#18 Nyaung Shwe: Kotzende Französinnen, Meditation und die Frage, warum es sowas nicht in Deutschland gibt

Nach einer etwas unruhigen Nacht in meinem Hostelzimmer (zwei Französinnen hatten offenbar einige Probleme mit ihrem Magen-Darm-Trakt), und der Erkenntnis, dass es in solch einer Situation sehr unangenehm ist, wenn der Eingang zum Bad direkt an dein Hostelbett grenzt, starte ich unausgeschlafen und früh in den Tag. Packen, auschecken und frühstücken bevor es um acht Uhr zur Tagestour losgeht. habe genau einen Tag am Inle See, und der muss ausgenutzt werden.

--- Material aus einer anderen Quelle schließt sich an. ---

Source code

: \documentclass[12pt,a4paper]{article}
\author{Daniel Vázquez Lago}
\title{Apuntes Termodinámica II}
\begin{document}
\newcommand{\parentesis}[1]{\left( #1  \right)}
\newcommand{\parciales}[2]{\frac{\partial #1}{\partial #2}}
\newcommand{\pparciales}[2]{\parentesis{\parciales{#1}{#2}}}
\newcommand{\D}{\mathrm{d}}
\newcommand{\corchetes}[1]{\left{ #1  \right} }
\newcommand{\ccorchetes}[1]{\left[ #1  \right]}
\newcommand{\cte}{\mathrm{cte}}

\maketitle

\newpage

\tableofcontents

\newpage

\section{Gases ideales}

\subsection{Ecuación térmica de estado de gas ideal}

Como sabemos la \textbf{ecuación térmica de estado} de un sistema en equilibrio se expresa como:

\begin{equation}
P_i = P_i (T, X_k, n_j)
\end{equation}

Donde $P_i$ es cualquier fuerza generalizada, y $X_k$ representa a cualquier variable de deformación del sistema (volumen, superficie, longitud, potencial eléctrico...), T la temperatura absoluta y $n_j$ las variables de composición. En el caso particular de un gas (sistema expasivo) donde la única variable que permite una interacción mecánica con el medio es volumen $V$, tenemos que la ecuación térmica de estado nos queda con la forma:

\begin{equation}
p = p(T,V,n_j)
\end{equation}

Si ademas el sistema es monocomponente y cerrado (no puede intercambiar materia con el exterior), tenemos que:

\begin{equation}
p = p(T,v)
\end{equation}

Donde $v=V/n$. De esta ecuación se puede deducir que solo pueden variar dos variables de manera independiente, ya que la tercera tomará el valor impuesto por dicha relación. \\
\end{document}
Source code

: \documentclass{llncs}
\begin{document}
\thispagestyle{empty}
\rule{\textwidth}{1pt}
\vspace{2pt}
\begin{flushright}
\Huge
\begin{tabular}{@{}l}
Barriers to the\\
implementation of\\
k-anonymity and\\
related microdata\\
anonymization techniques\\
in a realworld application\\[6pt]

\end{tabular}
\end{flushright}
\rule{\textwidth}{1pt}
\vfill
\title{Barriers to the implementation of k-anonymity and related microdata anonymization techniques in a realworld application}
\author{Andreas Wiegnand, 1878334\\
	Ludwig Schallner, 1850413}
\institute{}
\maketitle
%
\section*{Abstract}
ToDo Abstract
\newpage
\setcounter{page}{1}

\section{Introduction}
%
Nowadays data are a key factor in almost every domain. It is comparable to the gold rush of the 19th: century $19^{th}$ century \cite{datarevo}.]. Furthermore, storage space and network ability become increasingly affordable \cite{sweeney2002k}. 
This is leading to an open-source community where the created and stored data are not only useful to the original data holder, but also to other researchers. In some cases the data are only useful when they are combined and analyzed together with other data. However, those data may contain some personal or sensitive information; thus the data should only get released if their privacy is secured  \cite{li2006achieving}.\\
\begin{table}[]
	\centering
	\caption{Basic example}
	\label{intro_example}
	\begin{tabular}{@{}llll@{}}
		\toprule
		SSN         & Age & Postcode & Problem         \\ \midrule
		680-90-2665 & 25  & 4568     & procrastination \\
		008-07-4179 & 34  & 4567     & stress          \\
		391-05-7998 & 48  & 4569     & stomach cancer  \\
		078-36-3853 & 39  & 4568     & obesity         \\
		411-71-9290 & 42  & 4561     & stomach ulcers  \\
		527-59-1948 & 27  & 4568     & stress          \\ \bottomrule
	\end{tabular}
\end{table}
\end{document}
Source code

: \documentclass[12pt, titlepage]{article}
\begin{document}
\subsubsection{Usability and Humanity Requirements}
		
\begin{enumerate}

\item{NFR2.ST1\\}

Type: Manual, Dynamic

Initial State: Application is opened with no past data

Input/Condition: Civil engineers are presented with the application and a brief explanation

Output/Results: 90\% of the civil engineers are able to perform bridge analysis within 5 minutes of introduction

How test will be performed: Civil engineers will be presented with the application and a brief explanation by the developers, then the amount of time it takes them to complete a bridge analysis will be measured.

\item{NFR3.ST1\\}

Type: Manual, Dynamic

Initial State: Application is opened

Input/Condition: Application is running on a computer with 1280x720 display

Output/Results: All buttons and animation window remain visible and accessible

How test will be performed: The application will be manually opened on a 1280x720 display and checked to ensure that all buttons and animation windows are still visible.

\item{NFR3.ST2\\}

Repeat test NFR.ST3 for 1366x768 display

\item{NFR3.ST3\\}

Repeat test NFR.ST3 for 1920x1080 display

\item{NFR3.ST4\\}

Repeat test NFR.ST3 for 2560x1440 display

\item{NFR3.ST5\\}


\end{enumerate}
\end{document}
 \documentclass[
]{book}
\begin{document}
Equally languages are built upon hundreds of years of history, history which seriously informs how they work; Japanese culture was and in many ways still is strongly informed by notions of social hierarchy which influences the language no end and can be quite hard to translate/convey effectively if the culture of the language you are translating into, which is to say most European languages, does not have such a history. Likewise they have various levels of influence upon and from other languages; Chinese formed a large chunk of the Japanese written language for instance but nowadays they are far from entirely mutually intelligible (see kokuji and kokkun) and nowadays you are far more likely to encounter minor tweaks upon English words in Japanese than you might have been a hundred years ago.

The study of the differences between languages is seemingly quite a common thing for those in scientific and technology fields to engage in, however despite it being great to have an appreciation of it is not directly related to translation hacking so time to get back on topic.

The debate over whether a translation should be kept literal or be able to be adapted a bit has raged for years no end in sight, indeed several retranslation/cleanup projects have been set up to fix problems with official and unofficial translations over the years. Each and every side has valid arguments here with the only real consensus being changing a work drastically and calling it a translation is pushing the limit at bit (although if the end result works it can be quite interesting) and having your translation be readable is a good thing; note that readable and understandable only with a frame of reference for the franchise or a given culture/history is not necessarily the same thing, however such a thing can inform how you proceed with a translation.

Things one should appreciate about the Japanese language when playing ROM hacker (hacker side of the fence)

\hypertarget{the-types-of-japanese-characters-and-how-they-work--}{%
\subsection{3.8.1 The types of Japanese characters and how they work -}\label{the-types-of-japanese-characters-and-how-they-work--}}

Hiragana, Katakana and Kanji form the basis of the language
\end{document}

Meine Gruppe sammelt sich vor der Unterkunft. Vier sehr nette Mädchen aus Schottland, England und Kanada. Ich bin noch deutlich gezeichnet von der Nacht und der Kaffee hat noch nicht angeschlagen. Ich entschuldige mich für meine fehlende morgendliche Gesprächsbereitschaft und erkläre meine Situation. Jeder hat Verständnis.

Nachdem alle an Bord sind, geht die dreistündige Fahrt nach Sam Kar los. Im Hostel wurde diese Tour als die weniger touristische angepriesen. Ich bin gespannt, ob sich der weite Weg bis an die südliche Spitze des Inle Sees lohnt. Mein Reiseführer sagt, dass der See der zweitgrößte See in Myanmar ist. Von Nyaung Shwe bis zum südlichsten Zipfel sind es 22 Kilometer.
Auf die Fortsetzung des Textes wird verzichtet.